8. Vinber Ltd. set up a manufacturing unit at Bhiwadi in Himachal Pradesh to manufacture electric geysers and supply them to dealers all over the country. Their production target was 500 geysers per week. It was decided by the management that variation in production up to 10 units would be acceptable. At the end of the first week, the production was 450 geysers. The next week, production increased to 470 geysers. A week later, production was 460 geysers. On investigation, it was found out that fluctuation in production was due to irregular supply of electricity. The above para discusses some of the steps of one of the functions of management. Explain the steps.
Answer. Steps in the process of Controlling discussed in the above para:
(i) Setting performance standards: The first step in the controlling process is setting up of performance standards. Standards are the criteria against which actual performance would be measured. Thus, standards serve as benchmarks towards which an organization strives to work. Standards can be set in both quantitative as well as qualitative terms. For instance, standards set in terms of cost to be incurred, revenue to be earned, product units to be produced and sold, time to be spent in performing a task, all represents quantitative standards. Sometimes standards may also be set in qualitative terms. Improving goodwill and motivation level of employees are examples of qualitative standards.
(ii) Measuring actual performance: Once performance standards are set; the next step is measurement of actual performance. Performance should be measured in an objective and reliable manner. There are several techniques for measurement of performance. These include personal observation, sample checking, performance reports, etc. As far as possible, performance should be measured in the same units in which standards are set as this would make comparison easier. It is generally believed that measurement should be done after the task is completed. However, wherever possible, measurement of work should be done during the performance.
(iii) Analyzing deviations: Before taking any corrective action, managers should try to ascertain the reasons for the occurrence of deviations. Some deviation in performance can be expected in all activities. It is, therefore, important to determine the acceptable range of deviations. Also, deviations in key areas of business needs to be attended more urgently as compared to deviations in certain insignificant areas. Critical point control and management by exception should be used by a manager in this regard.

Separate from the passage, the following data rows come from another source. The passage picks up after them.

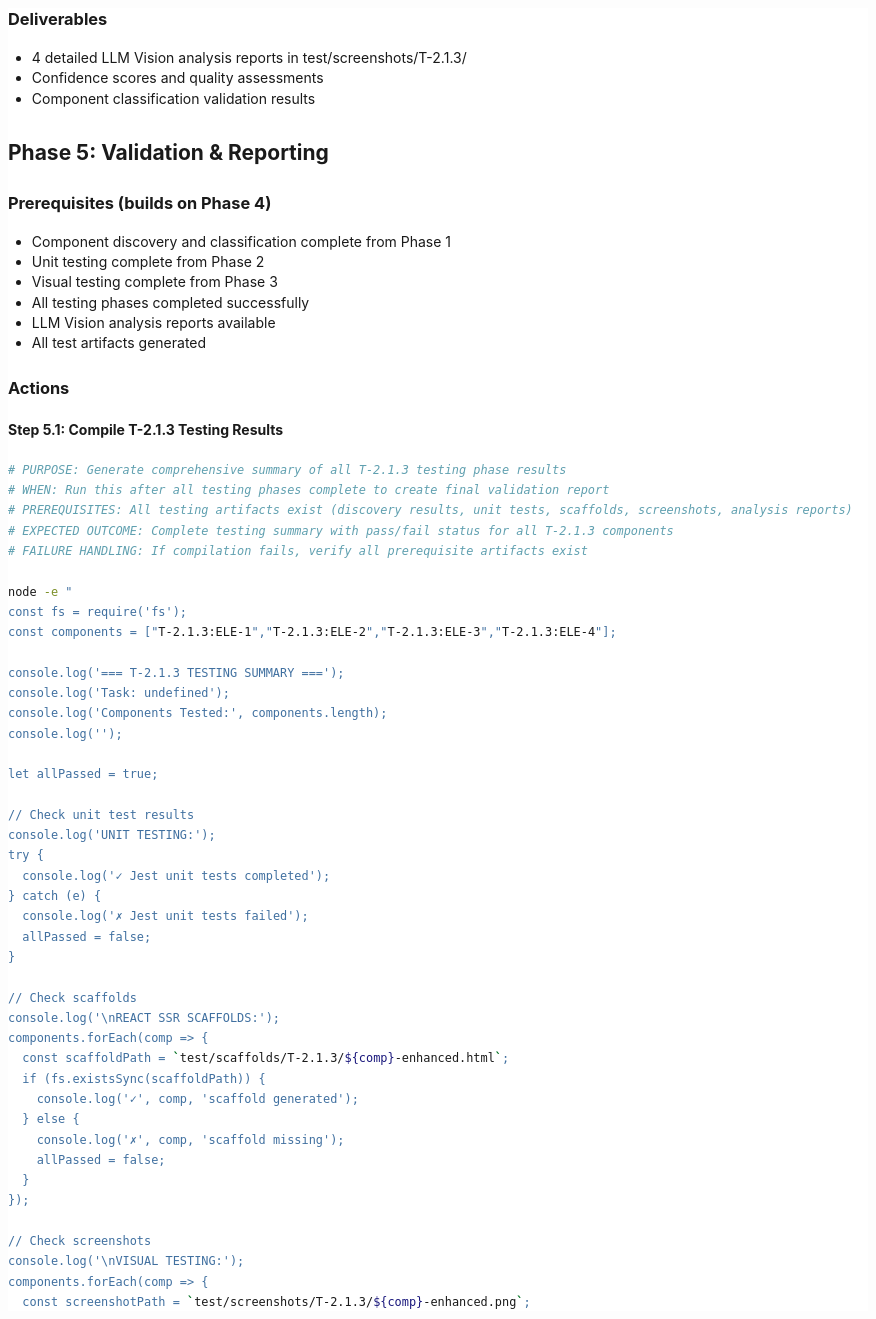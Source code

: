 ### Deliverables
- 4 detailed LLM Vision analysis reports in test/screenshots/T-2.1.3/
- Confidence scores and quality assessments
- Component classification validation results

## Phase 5: Validation & Reporting

### Prerequisites (builds on Phase 4)
- Component discovery and classification complete from Phase 1
- Unit testing complete from Phase 2
- Visual testing complete from Phase 3
- All testing phases completed successfully
- LLM Vision analysis reports available
- All test artifacts generated

### Actions

#### Step 5.1: Compile T-2.1.3 Testing Results
```bash
# PURPOSE: Generate comprehensive summary of all T-2.1.3 testing phase results
# WHEN: Run this after all testing phases complete to create final validation report
# PREREQUISITES: All testing artifacts exist (discovery results, unit tests, scaffolds, screenshots, analysis reports)
# EXPECTED OUTCOME: Complete testing summary with pass/fail status for all T-2.1.3 components
# FAILURE HANDLING: If compilation fails, verify all prerequisite artifacts exist

node -e "
const fs = require('fs');
const components = ["T-2.1.3:ELE-1","T-2.1.3:ELE-2","T-2.1.3:ELE-3","T-2.1.3:ELE-4"];

console.log('=== T-2.1.3 TESTING SUMMARY ===');
console.log('Task: undefined');
console.log('Components Tested:', components.length);
console.log('');

let allPassed = true;

// Check unit test results
console.log('UNIT TESTING:');
try {
  console.log('✓ Jest unit tests completed');
} catch (e) {
  console.log('✗ Jest unit tests failed');
  allPassed = false;
}

// Check scaffolds
console.log('\nREACT SSR SCAFFOLDS:');
components.forEach(comp => {
  const scaffoldPath = `test/scaffolds/T-2.1.3/${comp}-enhanced.html`;
  if (fs.existsSync(scaffoldPath)) {
    console.log('✓', comp, 'scaffold generated');
  } else {
    console.log('✗', comp, 'scaffold missing');
    allPassed = false;
  }
});

// Check screenshots
console.log('\nVISUAL TESTING:');
components.forEach(comp => {
  const screenshotPath = `test/screenshots/T-2.1.3/${comp}-enhanced.png`;
```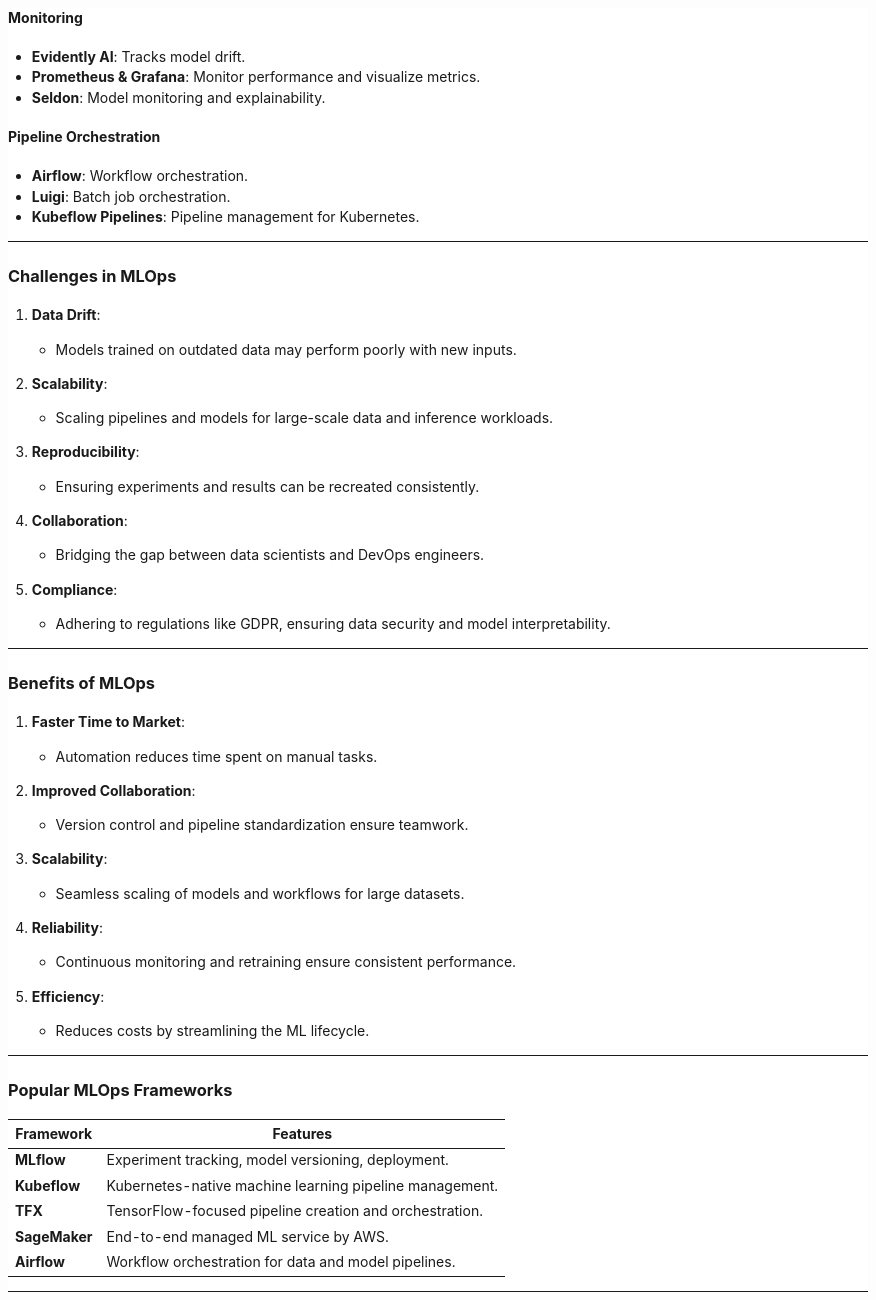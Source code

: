 #### **Monitoring**
- **Evidently AI**: Tracks model drift.
- **Prometheus & Grafana**: Monitor performance and visualize metrics.
- **Seldon**: Model monitoring and explainability.

#### **Pipeline Orchestration**
- **Airflow**: Workflow orchestration.
- **Luigi**: Batch job orchestration.
- **Kubeflow Pipelines**: Pipeline management for Kubernetes.

---

### **Challenges in MLOps**

1. **Data Drift**:
   - Models trained on outdated data may perform poorly with new inputs.

2. **Scalability**:
   - Scaling pipelines and models for large-scale data and inference workloads.

3. **Reproducibility**:
   - Ensuring experiments and results can be recreated consistently.

4. **Collaboration**:
   - Bridging the gap between data scientists and DevOps engineers.

5. **Compliance**:
   - Adhering to regulations like GDPR, ensuring data security and model interpretability.

---

### **Benefits of MLOps**

1. **Faster Time to Market**:
   - Automation reduces time spent on manual tasks.

2. **Improved Collaboration**:
   - Version control and pipeline standardization ensure teamwork.

3. **Scalability**:
   - Seamless scaling of models and workflows for large datasets.

4. **Reliability**:
   - Continuous monitoring and retraining ensure consistent performance.

5. **Efficiency**:
   - Reduces costs by streamlining the ML lifecycle.

---

### **Popular MLOps Frameworks**

| **Framework**  | **Features**                                            |
|-----------------|--------------------------------------------------------|
| **MLflow**     | Experiment tracking, model versioning, deployment.     |
| **Kubeflow**   | Kubernetes-native machine learning pipeline management.|
| **TFX**        | TensorFlow-focused pipeline creation and orchestration.|
| **SageMaker**  | End-to-end managed ML service by AWS.                  |
| **Airflow**    | Workflow orchestration for data and model pipelines.   |

---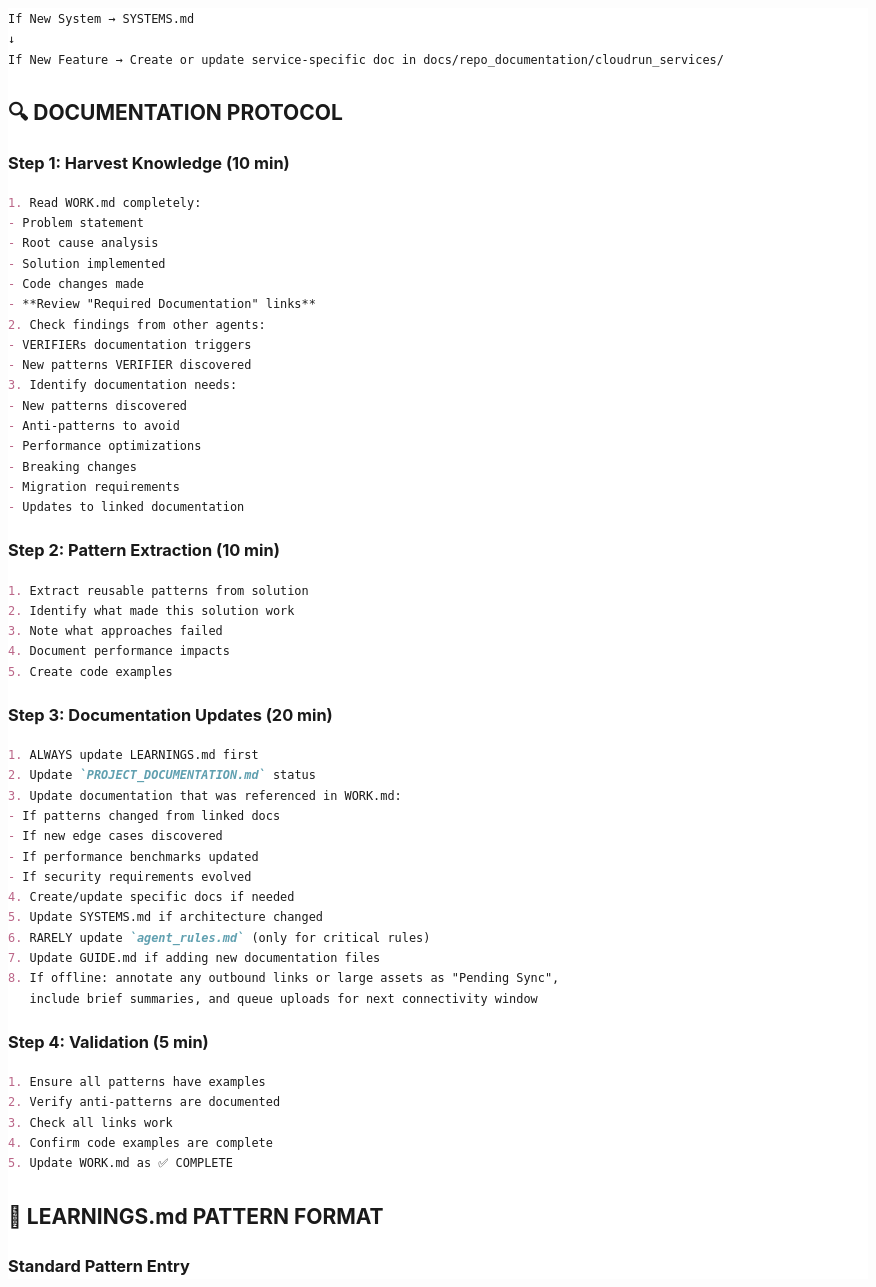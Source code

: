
 ```
If New System → SYSTEMS.md
↓
If New Feature → Create or update service-specific doc in docs/repo_documentation/cloudrun_services/
```
## 🔍 DOCUMENTATION PROTOCOL
### Step 1: Harvest Knowledge (10 min)
```markdown
1. Read WORK.md completely:
- Problem statement
- Root cause analysis
- Solution implemented
- Code changes made
- **Review "Required Documentation" links**
2. Check findings from other agents:
- VERIFIERs documentation triggers
- New patterns VERIFIER discovered
3. Identify documentation needs:
- New patterns discovered
- Anti-patterns to avoid
- Performance optimizations
- Breaking changes
- Migration requirements
- Updates to linked documentation
```
### Step 2: Pattern Extraction (10 min)
```markdown
1. Extract reusable patterns from solution
2. Identify what made this solution work
3. Note what approaches failed
4. Document performance impacts
5. Create code examples
```
### Step 3: Documentation Updates (20 min)
```markdown
1. ALWAYS update LEARNINGS.md first
2. Update `PROJECT_DOCUMENTATION.md` status
3. Update documentation that was referenced in WORK.md:
- If patterns changed from linked docs
- If new edge cases discovered
- If performance benchmarks updated
- If security requirements evolved
4. Create/update specific docs if needed
5. Update SYSTEMS.md if architecture changed
6. RARELY update `agent_rules.md` (only for critical rules)
7. Update GUIDE.md if adding new documentation files
8. If offline: annotate any outbound links or large assets as "Pending Sync",
   include brief summaries, and queue uploads for next connectivity window
```
### Step 4: Validation (5 min)
```markdown
1. Ensure all patterns have examples
2. Verify anti-patterns are documented
3. Check all links work
4. Confirm code examples are complete
5. Update WORK.md as ✅ COMPLETE
```
## 📝 LEARNINGS.md PATTERN FORMAT
### Standard Pattern Entry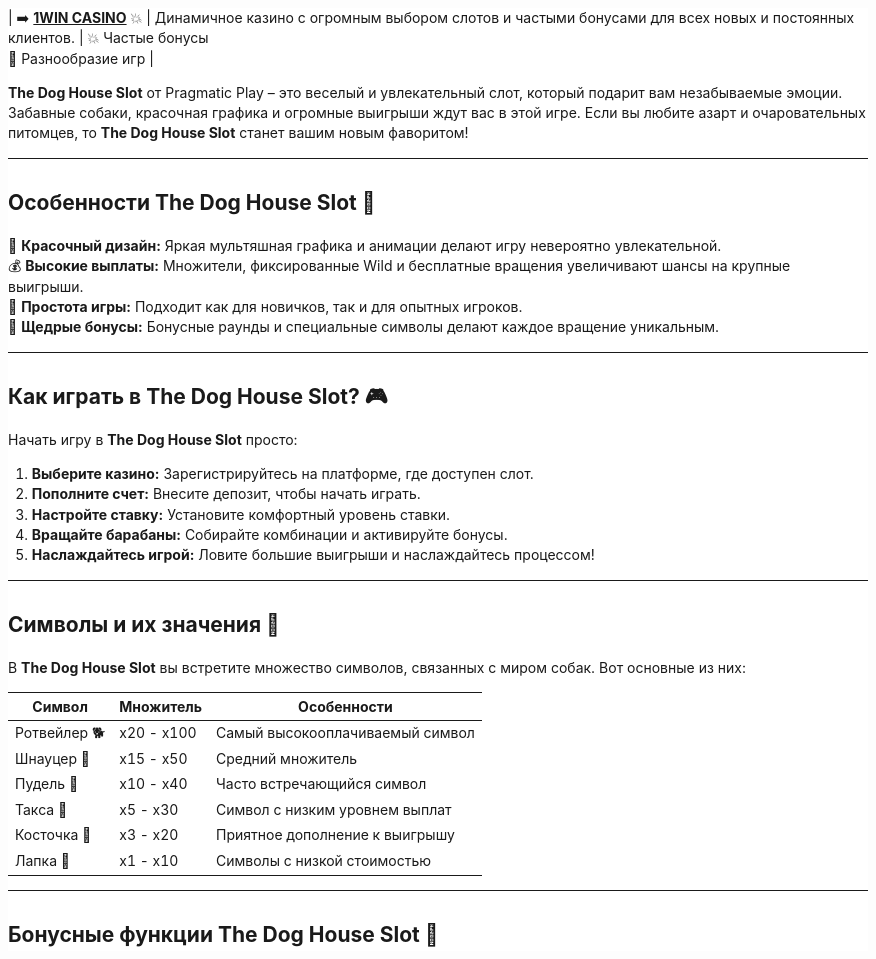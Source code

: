 | ➡️ [**1WIN CASINO**](https://brandplay.link/6F5VqbyZ) 💥          | Динамичное казино с огромным выбором слотов и частыми бонусами для всех новых и постоянных клиентов.                                                                       | 💥 Частые бонусы <br> 🎲 Разнообразие игр                                                                                                                                    |

**The Dog House Slot** от Pragmatic Play – это веселый и увлекательный слот, который подарит вам незабываемые эмоции. Забавные собаки, красочная графика и огромные выигрыши ждут вас в этой игре. Если вы любите азарт и очаровательных питомцев, то **The Dog House Slot** станет вашим новым фаворитом!

---

## Особенности The Dog House Slot 🐾

🎨 **Красочный дизайн:** Яркая мультяшная графика и анимации делают игру невероятно увлекательной.  
💰 **Высокие выплаты:** Множители, фиксированные Wild и бесплатные вращения увеличивают шансы на крупные выигрыши.  
🎰 **Простота игры:** Подходит как для новичков, так и для опытных игроков.  
🎁 **Щедрые бонусы:** Бонусные раунды и специальные символы делают каждое вращение уникальным.  

---

## Как играть в The Dog House Slot? 🎮

Начать игру в **The Dog House Slot** просто:  

1. **Выберите казино:** Зарегистрируйтесь на платформе, где доступен слот.  
2. **Пополните счет:** Внесите депозит, чтобы начать играть.  
3. **Настройте ставку:** Установите комфортный уровень ставки.  
4. **Вращайте барабаны:** Собирайте комбинации и активируйте бонусы.  
5. **Наслаждайтесь игрой:** Ловите большие выигрыши и наслаждайтесь процессом!  

---

## Символы и их значения 🐾

В **The Dog House Slot** вы встретите множество символов, связанных с миром собак. Вот основные из них:

| **Символ**          | **Множитель**       | **Особенности**                  |
|----------------------|---------------------|-----------------------------------|
| Ротвейлер 🐕        | x20 - x100         | Самый высокооплачиваемый символ   |
| Шнауцер 🐾          | x15 - x50          | Средний множитель                |
| Пудель 🐩           | x10 - x40          | Часто встречающийся символ       |
| Такса 🐶            | x5 - x30           | Символ с низким уровнем выплат    |
| Косточка 🍖         | x3 - x20           | Приятное дополнение к выигрышу   |
| Лапка 🐾            | x1 - x10           | Символы с низкой стоимостью      |

---

## Бонусные функции The Dog House Slot 🎁
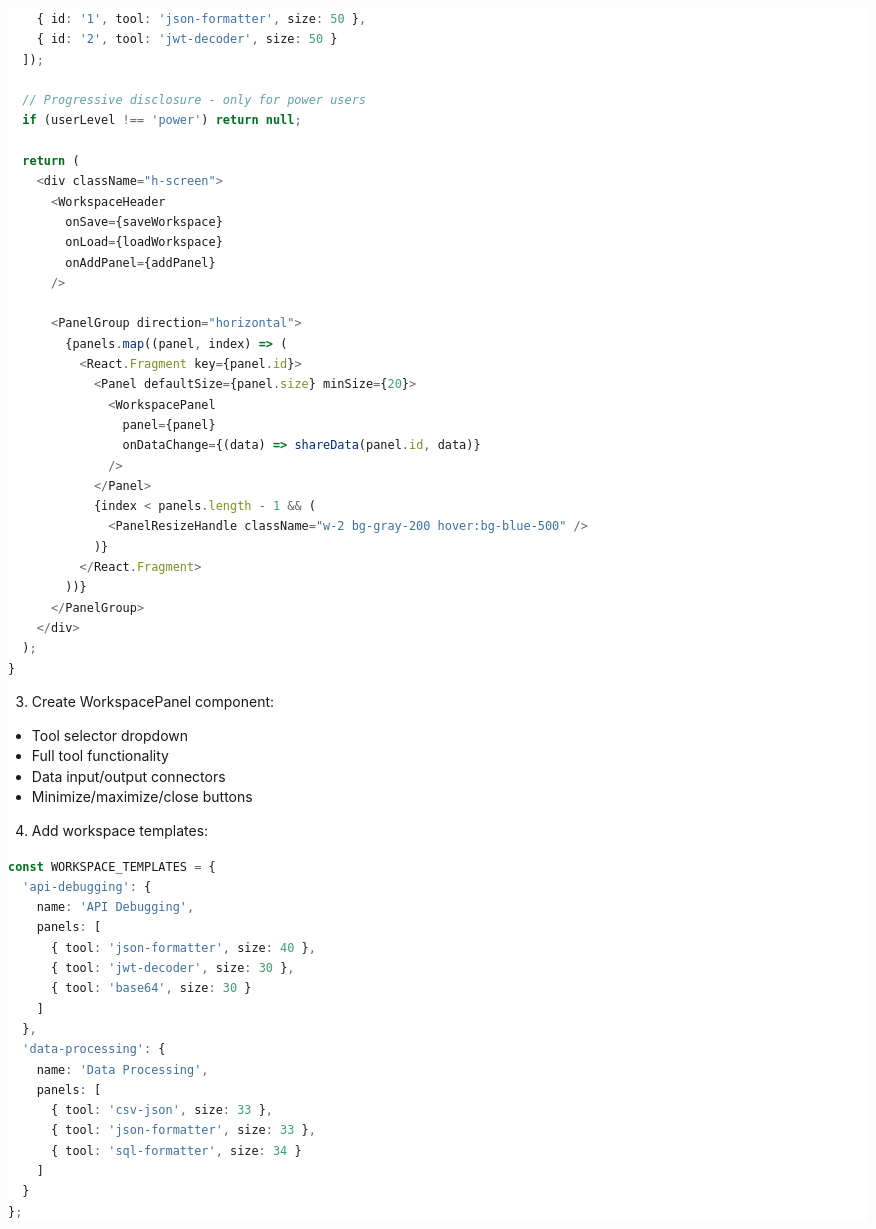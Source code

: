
```typescript
    { id: '1', tool: 'json-formatter', size: 50 },
    { id: '2', tool: 'jwt-decoder', size: 50 }
  ]);
  
  // Progressive disclosure - only for power users
  if (userLevel !== 'power') return null;
  
  return (
    <div className="h-screen">
      <WorkspaceHeader 
        onSave={saveWorkspace}
        onLoad={loadWorkspace}
        onAddPanel={addPanel}
      />
      
      <PanelGroup direction="horizontal">
        {panels.map((panel, index) => (
          <React.Fragment key={panel.id}>
            <Panel defaultSize={panel.size} minSize={20}>
              <WorkspacePanel 
                panel={panel}
                onDataChange={(data) => shareData(panel.id, data)}
              />
            </Panel>
            {index < panels.length - 1 && (
              <PanelResizeHandle className="w-2 bg-gray-200 hover:bg-blue-500" />
            )}
          </React.Fragment>
        ))}
      </PanelGroup>
    </div>
  );
}
```

3. Create WorkspacePanel component:
- Tool selector dropdown
- Full tool functionality
- Data input/output connectors
- Minimize/maximize/close buttons

4. Add workspace templates:
```typescript
const WORKSPACE_TEMPLATES = {
  'api-debugging': {
    name: 'API Debugging',
    panels: [
      { tool: 'json-formatter', size: 40 },
      { tool: 'jwt-decoder', size: 30 },
      { tool: 'base64', size: 30 }
    ]
  },
  'data-processing': {
    name: 'Data Processing',
    panels: [
      { tool: 'csv-json', size: 33 },
      { tool: 'json-formatter', size: 33 },
      { tool: 'sql-formatter', size: 34 }
    ]
  }
};
```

Long Answer Type Questions

9. Mr. X purchased a car for ₹ 15 lakh but he is not satisfied with the quality and performance of the car. The company of the car did not provide any remedy to him. Under which authority of Consumer Protection Act, 2019 can he file an appeal?
Sandeep purchased a packet of biscuits from a nearby shop. He observed that the ingredients given on the label were not legible. He complained about it to the customer care of the company. The company sent a written apology besides stating that it will be ensured that the existing packets in the market will be withdrawn with immediate effect and new packets with legible labels will be made available. Which consumer right/rights did Sandeep exercise?

Answer. Under district commission, he can file a complaint. The District Commission consists of a President and two other members, one of whom should be a woman. They all are appointed by the State Government concerned. A complaint can be made to the appropriate District Commission when the value of the goods or services along with the compensation claimed, does not exceed ` 1 crore. On receiving the complaint, the District Commission shall refer the complaint to the party against whom the complaint is filed. If required, the goods or a sample thereof, shall be sent for testing in a laboratory. The District Commission shall pass an order after considering the test report from the laboratory and hearing the party against whom the complaint is filed. In case the aggrieved party is not satisfied with the order of the District Commission, he can appeal before the State Commission within 45 days of the passing of the order.
Following consumer rights were exercised by Sandeep:
(i) Right to be Informed: The consumer has a right to have complete information about the product he intends to buy including its ingredients, date of manufacture, price, quantity, directions for use, etc. It is because of this reason that the legal framework in India requires the manufactures to provide such information on the package and label of the product. Also, wherever necessary, the consumer must be informed about the safety precautions to be taken while using the product to avoid loss or injury. Taking the example of gas cylinder, the supplier must inform the user to stop the flow of gas with the help of the regulator when it is not in use.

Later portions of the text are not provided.